## Instructions to follow
The required output is the lines below from the line containing "For reference, this" to the line containing "The algorithm described", inclusive, retyped exactly. No other lines belong in it.
——————
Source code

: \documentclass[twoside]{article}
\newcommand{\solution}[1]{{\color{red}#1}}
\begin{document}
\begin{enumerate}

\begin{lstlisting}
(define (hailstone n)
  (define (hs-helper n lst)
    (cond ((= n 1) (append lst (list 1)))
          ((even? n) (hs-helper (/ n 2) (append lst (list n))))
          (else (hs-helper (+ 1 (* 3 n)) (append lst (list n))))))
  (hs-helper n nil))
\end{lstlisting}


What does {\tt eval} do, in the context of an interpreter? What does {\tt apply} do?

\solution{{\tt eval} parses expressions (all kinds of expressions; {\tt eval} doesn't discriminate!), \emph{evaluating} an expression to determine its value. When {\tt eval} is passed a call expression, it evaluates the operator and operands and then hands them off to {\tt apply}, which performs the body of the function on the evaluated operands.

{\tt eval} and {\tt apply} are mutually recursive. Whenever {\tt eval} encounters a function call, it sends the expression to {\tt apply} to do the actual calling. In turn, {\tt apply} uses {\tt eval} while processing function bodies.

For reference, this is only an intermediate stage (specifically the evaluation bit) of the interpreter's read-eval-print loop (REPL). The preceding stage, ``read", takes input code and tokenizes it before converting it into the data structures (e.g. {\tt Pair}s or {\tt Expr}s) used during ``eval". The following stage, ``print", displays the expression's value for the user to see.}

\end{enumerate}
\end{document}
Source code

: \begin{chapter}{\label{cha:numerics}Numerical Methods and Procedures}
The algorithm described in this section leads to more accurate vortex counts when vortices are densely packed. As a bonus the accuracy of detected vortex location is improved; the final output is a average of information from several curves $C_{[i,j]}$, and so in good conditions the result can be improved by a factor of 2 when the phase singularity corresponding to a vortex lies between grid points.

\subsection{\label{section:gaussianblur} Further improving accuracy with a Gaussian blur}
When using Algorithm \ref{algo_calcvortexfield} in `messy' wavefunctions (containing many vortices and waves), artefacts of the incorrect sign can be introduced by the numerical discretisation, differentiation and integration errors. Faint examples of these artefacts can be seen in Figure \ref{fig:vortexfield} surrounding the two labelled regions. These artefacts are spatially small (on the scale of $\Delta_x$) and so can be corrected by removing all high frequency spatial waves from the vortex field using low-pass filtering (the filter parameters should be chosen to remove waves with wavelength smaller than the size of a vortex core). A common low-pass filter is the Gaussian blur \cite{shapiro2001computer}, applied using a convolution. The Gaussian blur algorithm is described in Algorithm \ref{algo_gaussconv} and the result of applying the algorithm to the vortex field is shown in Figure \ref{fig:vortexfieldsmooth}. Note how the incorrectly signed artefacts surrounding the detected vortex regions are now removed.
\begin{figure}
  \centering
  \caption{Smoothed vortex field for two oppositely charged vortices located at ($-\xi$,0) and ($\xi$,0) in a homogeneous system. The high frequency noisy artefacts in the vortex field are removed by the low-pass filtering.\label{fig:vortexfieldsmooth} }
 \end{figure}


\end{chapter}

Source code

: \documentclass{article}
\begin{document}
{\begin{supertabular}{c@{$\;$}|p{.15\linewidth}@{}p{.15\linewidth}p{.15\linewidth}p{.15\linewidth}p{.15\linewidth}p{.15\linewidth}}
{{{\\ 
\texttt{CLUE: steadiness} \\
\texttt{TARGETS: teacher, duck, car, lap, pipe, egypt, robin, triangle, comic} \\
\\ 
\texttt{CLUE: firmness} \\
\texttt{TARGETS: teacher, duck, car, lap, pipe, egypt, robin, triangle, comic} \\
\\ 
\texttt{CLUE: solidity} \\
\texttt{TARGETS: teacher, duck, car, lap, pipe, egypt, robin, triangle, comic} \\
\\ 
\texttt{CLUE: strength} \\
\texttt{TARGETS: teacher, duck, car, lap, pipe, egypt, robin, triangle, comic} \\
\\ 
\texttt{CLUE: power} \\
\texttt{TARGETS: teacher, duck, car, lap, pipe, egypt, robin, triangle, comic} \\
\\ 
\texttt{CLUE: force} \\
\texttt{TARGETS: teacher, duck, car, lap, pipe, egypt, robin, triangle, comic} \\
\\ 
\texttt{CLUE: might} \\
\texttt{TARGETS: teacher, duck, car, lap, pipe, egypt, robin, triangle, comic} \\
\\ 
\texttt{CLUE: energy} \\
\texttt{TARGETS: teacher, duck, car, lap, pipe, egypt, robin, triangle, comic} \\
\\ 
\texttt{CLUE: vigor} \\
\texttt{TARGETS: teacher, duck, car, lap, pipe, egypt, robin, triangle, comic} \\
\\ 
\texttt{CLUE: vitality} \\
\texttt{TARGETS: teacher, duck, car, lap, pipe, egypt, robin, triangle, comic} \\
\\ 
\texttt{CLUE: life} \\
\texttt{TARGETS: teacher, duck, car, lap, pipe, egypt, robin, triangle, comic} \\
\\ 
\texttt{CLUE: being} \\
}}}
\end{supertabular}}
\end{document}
——————
## Exercise response
For reference, this is only an intermediate stage (specifically the evaluation bit) of the interpreter's read-eval-print loop (REPL). The preceding stage, ``read", takes input code and tokenizes it before converting it into the data structures (e.g. {\tt Pair}s or {\tt Expr}s) used during ``eval". The following stage, ``print", displays the expression's value for the user to see.}

\end{enumerate}
\end{document}
Source code

: \begin{chapter}{\label{cha:numerics}Numerical Methods and Procedures}
The algorithm described in this section leads to more accurate vortex counts when vortices are densely packed. As a bonus the accuracy of detected vortex location is improved; the final output is a average of information from several curves $C_{[i,j]}$, and so in good conditions the result can be improved by a factor of 2 when the phase singularity corresponding to a vortex lies between grid points.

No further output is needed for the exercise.